Make an exact copy of the listing below. Pictures stay out of it.

:: SUPPLIED INFORMATION ::

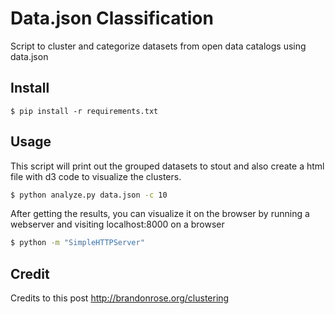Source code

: # Data.json Classification 

Script to cluster and categorize datasets from open data catalogs using data.json


## Install 

```
$ pip install -r requirements.txt
```

## Usage
This script will print out the grouped datasets to stout and also create a html file with d3 code to visualize the clusters.

```bash
$ python analyze.py data.json -c 10
```

After getting the results, you can visualize it on the browser by running a webserver and visiting localhost:8000 on a browser 


```bash
$ python -m "SimpleHTTPServer"
```
## Credit
Credits to this post http://brandonrose.org/clustering

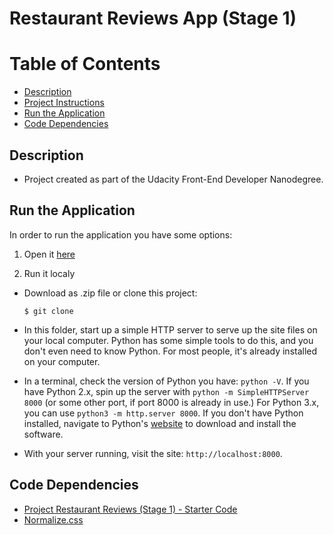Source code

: Restaurant Reviews App (Stage 1)
===============================

# Table of Contents

* [Description](#description)
* [Project Instructions](#project-instructions)
* [Run the Application](#run-the-application)
* [Code Dependencies](#code-dependencies)

## Description

* Project created as part of the Udacity Front-End Developer Nanodegree.

## Run the Application

In order to run the application you have some options:

1. Open it [here]()

2. Run it localy
* Download as .zip file or clone this project:

    ```
    $ git clone 
    ```

* In this folder, start up a simple HTTP server to serve up the site files on your local computer. Python has some simple tools to do this, and you don't even need to know Python. For most people, it's already installed on your computer. 

* In a terminal, check the version of Python you have: `python -V`. If you have Python 2.x, spin up the server with `python -m SimpleHTTPServer 8000` (or some other port, if port 8000 is already in use.) For Python 3.x, you can use `python3 -m http.server 8000`. If you don't have Python installed, navigate to Python's [website](https://www.python.org/) to download and install the software.

* With your server running, visit the site: `http://localhost:8000`.

## Code Dependencies

* [Project Restaurant Reviews (Stage 1) - Starter Code](https://github.com/udacity/mws-restaurant-stage-1)
* [Normalize.css](https://necolas.github.io/normalize.css/)

 



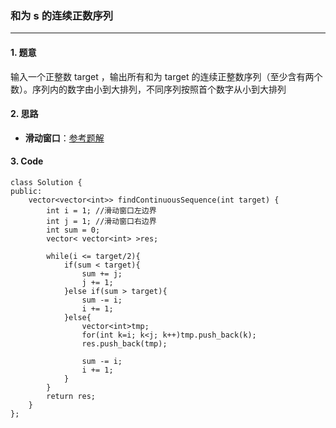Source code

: ### 和为 s 的连续正数序列

---

#### 1. 题意

输入一个正整数 target ，输出所有和为 target 的连续正整数序列（至少含有两个数）。序列内的数字由小到大排列，不同序列按照首个数字从小到大排列

#### 2. 思路

- **滑动窗口**：[参考题解](https://leetcode-cn.com/problems/he-wei-sde-lian-xu-zheng-shu-xu-lie-lcof/solution/shi-yao-shi-hua-dong-chuang-kou-yi-ji-ru-he-yong-h/)

#### 3. Code

```
class Solution {
public:
    vector<vector<int>> findContinuousSequence(int target) {
        int i = 1; //滑动窗口左边界
        int j = 1; //滑动窗口右边界
        int sum = 0;
        vector< vector<int> >res;

        while(i <= target/2){
            if(sum < target){
                sum += j;
                j += 1;
            }else if(sum > target){
                sum -= i;
                i += 1;
            }else{
                vector<int>tmp;
                for(int k=i; k<j; k++)tmp.push_back(k);
                res.push_back(tmp);

                sum -= i;
                i += 1;
            }
        }
        return res;
    }
};
```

:::

*EXERCISE RESULT:*
Source code

: # Data.json Classification 

Script to cluster and categorize datasets from open data catalogs using data.json


## Install 

```
$ pip install -r requirements.txt
```

## Usage
This script will print out the grouped datasets to stout and also create a html file with d3 code to visualize the clusters.

```bash
$ python analyze.py data.json -c 10
```

After getting the results, you can visualize it on the browser by running a webserver and visiting localhost:8000 on a browser 


```bash
$ python -m "SimpleHTTPServer"
```
## Credit
Credits to this post http://brandonrose.org/clustering

Source code

: Restaurant Reviews App (Stage 1)
===============================

# Table of Contents

* [Description](#description)
* [Project Instructions](#project-instructions)
* [Run the Application](#run-the-application)
* [Code Dependencies](#code-dependencies)

## Description

* Project created as part of the Udacity Front-End Developer Nanodegree.

## Run the Application

In order to run the application you have some options:

1. Open it [here]()

2. Run it localy
* Download as .zip file or clone this project:

    ```
    $ git clone 
    ```

* In this folder, start up a simple HTTP server to serve up the site files on your local computer. Python has some simple tools to do this, and you don't even need to know Python. For most people, it's already installed on your computer. 

* In a terminal, check the version of Python you have: `python -V`. If you have Python 2.x, spin up the server with `python -m SimpleHTTPServer 8000` (or some other port, if port 8000 is already in use.) For Python 3.x, you can use `python3 -m http.server 8000`. If you don't have Python installed, navigate to Python's [website](https://www.python.org/) to download and install the software.

* With your server running, visit the site: `http://localhost:8000`.

## Code Dependencies

* [Project Restaurant Reviews (Stage 1) - Starter Code](https://github.com/udacity/mws-restaurant-stage-1)
* [Normalize.css](https://necolas.github.io/normalize.css/)

 



Source code

: ### 和为 s 的连续正数序列

---

#### 1. 题意

输入一个正整数 target ，输出所有和为 target 的连续正整数序列（至少含有两个数）。序列内的数字由小到大排列，不同序列按照首个数字从小到大排列

#### 2. 思路

- **滑动窗口**：[参考题解](https://leetcode-cn.com/problems/he-wei-sde-lian-xu-zheng-shu-xu-lie-lcof/solution/shi-yao-shi-hua-dong-chuang-kou-yi-ji-ru-he-yong-h/)

#### 3. Code

```
class Solution {
public:
    vector<vector<int>> findContinuousSequence(int target) {
        int i = 1; //滑动窗口左边界
        int j = 1; //滑动窗口右边界
        int sum = 0;
        vector< vector<int> >res;

        while(i <= target/2){
            if(sum < target){
                sum += j;
                j += 1;
            }else if(sum > target){
                sum -= i;
                i += 1;
            }else{
                vector<int>tmp;
                for(int k=i; k<j; k++)tmp.push_back(k);
                res.push_back(tmp);

                sum -= i;
                i += 1;
            }
        }
        return res;
    }
};
```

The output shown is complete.